After all, Sieradzki called the Nazi concentration camp he survived the most cursed place on earth. Separated from his parents, who he never saw again, and his siblings, Sieradzki was sent to Auschwitz at age 13. He survived the selection process conducted by Dr. Josef Mengele, the Auschwitz camp doctor, who decided the fates of a man with a flick of his thumb. Too old, too young, or too ill were sent to the gas chambers. What kept Sieradzki alive? He speculated it was his blue eyes and blond hair.
Sieradzki’s gripping story moved the group. As golf instructor Sean Foley said of Sieradzki’s plight, “Who knew I was going to meet the strongest man I’ve ever met today?”

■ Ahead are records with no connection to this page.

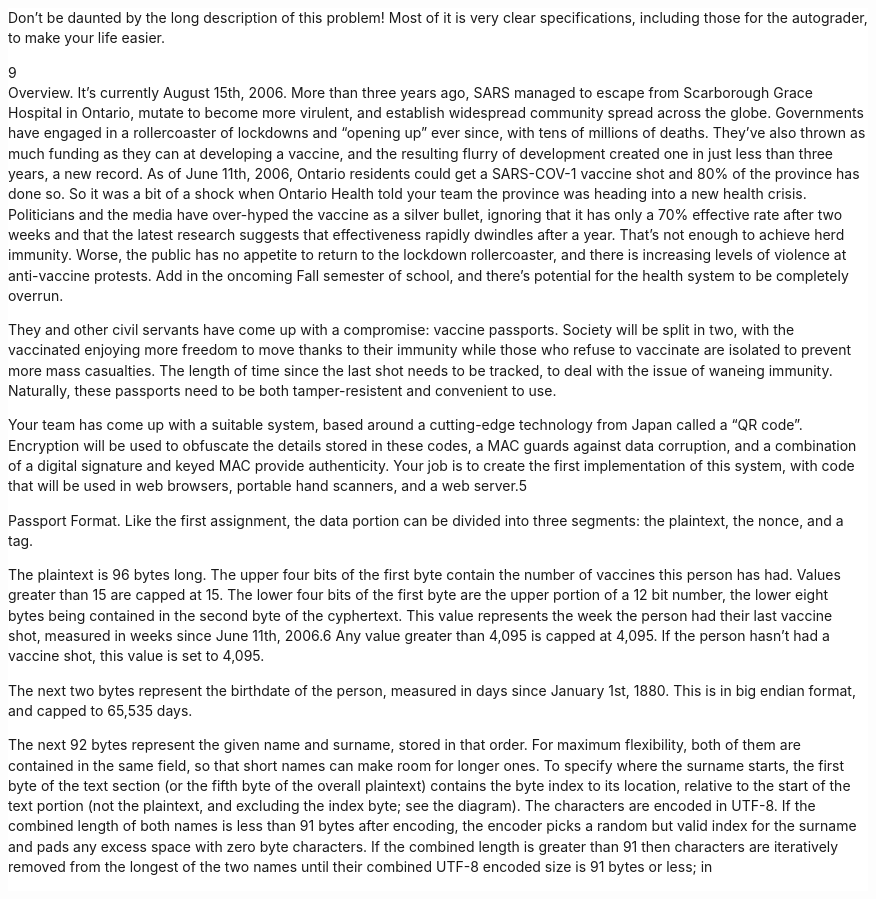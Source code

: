 Don’t be daunted by the long description of this problem! Most of it is very clear specifications, including those for the autograder, to make your life easier.

</div>
</div>
<div class="layoutArea">
<div class="column">
9

</div>
</div>
</div>
<div class="page" title="Page 10">
<div class="layoutArea">
<div class="column">
Overview. It’s currently August 15th, 2006. More than three years ago, SARS managed to escape from Scarborough Grace Hospital in Ontario, mutate to become more virulent, and establish widespread community spread across the globe. Governments have engaged in a rollercoaster of lockdowns and “opening up” ever since, with tens of millions of deaths. They’ve also thrown as much funding as they can at developing a vaccine, and the resulting flurry of development created one in just less than three years, a new record. As of June 11th, 2006, Ontario residents could get a SARS-COV-1 vaccine shot and 80% of the province has done so. So it was a bit of a shock when Ontario Health told your team the province was heading into a new health crisis. Politicians and the media have over-hyped the vaccine as a silver bullet, ignoring that it has only a 70% effective rate after two weeks and that the latest research suggests that effectiveness rapidly dwindles after a year. That’s not enough to achieve herd immunity. Worse, the public has no appetite to return to the lockdown rollercoaster, and there is increasing levels of violence at anti-vaccine protests. Add in the oncoming Fall semester of school, and there’s potential for the health system to be completely overrun.

They and other civil servants have come up with a compromise: vaccine passports. Society will be split in two, with the vaccinated enjoying more freedom to move thanks to their immunity while those who refuse to vaccinate are isolated to prevent more mass casualties. The length of time since the last shot needs to be tracked, to deal with the issue of waneing immunity. Naturally, these passports need to be both tamper-resistent and convenient to use.

Your team has come up with a suitable system, based around a cutting-edge technology from Japan called a “QR code”. Encryption will be used to obfuscate the details stored in these codes, a MAC guards against data corruption, and a combination of a digital signature and keyed MAC provide authenticity. Your job is to create the first implementation of this system, with code that will be used in web browsers, portable hand scanners, and a web server.5

Passport Format. Like the first assignment, the data portion can be divided into three segments: the plaintext, the nonce, and a tag.

The plaintext is 96 bytes long. The upper four bits of the first byte contain the number of vaccines this person has had. Values greater than 15 are capped at 15. The lower four bits of the first byte are the upper portion of a 12 bit number, the lower eight bytes being contained in the second byte of the cyphertext. This value represents the week the person had their last vaccine shot, measured in weeks since June 11th, 2006.6 Any value greater than 4,095 is capped at 4,095. If the person hasn’t had a vaccine shot, this value is set to 4,095.

The next two bytes represent the birthdate of the person, measured in days since January 1st, 1880. This is in big endian format, and capped to 65,535 days.

The next 92 bytes represent the given name and surname, stored in that order. For maximum flexibility, both of them are contained in the same field, so that short names can make room for longer ones. To specify where the surname starts, the first byte of the text section (or the fifth byte of the overall plaintext) contains the byte index to its location, relative to the start of the text portion (not the plaintext, and excluding the index byte; see the diagram). The characters are encoded in UTF-8. If the combined length of both names is less than 91 bytes after encoding, the encoder picks a random but valid index for the surname and pads any excess space with zero byte characters. If the combined length is greater than 91 then characters are iteratively removed from the longest of the two names until their combined UTF-8 encoded size is 91 bytes or less; in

Later, Sieradzki moved to Israel, worked for 40 years in the military industry, married, had three children, and 10 grandchildren. How about this: More than 40 years after the WWII, he was reunited with his brother in 1983. Now, they talk via Skype nearly every day.
Telling his harrowing story of survival took even longer. Social workers advised him not to speak of his time in the concentration camp. He said he never shared his story with his children.
“To speak it is to live it,” he said.
Sieradzki has never forgotten and he broke his silence in the 1990s as some of Israel’s adversaries argued and taught that the Holocaust was everything from an exaggeration to “a figment of our imagination,” he said.
The hard expression in his eyes disappeared. At first, he said he couldn’t speak of his experience without crying. “Now I just cry on the inside,” he said with a polite smile.
For years, Sieradzki dreaded the thought of going back to Auschwitz. With great trepidation, in June 1993, he made an emotional return to his native country. Now, he goes there three to four times a year (he’s taken six of his grandchildren there). Upon his return, he founded Zdunska Wola, a community of survivors from his former hometown. Together they resurrected the Jewish cemetery there and constructed a memory stone. To leave a mark on that landscape, he said, was proof that life is full of mixed blessings: “If God saved me only to make this memory stone it was worth it.”
Asked if he has been able to come to peace with those who persecuted him, it was evident his hard feelings hadn’t dissolved. In a tone as cold as his eyes, he said, “You never forget. You never forgive. And you never forgive,” taking pains to repeat the phrase to emphasize his feelings. A smile was missing from his face.
Afterwards, Sieradzki posed for photos. Mahan, who has signed countless autographs for fans, approached Sieradzki and asked him to sign the book he purchased from the gift shop. It is one of four autographs Mahan said he has collected.
“I have Tiger, Jack, and MJ,” he said. “This one has a much better history and story to it for sure.”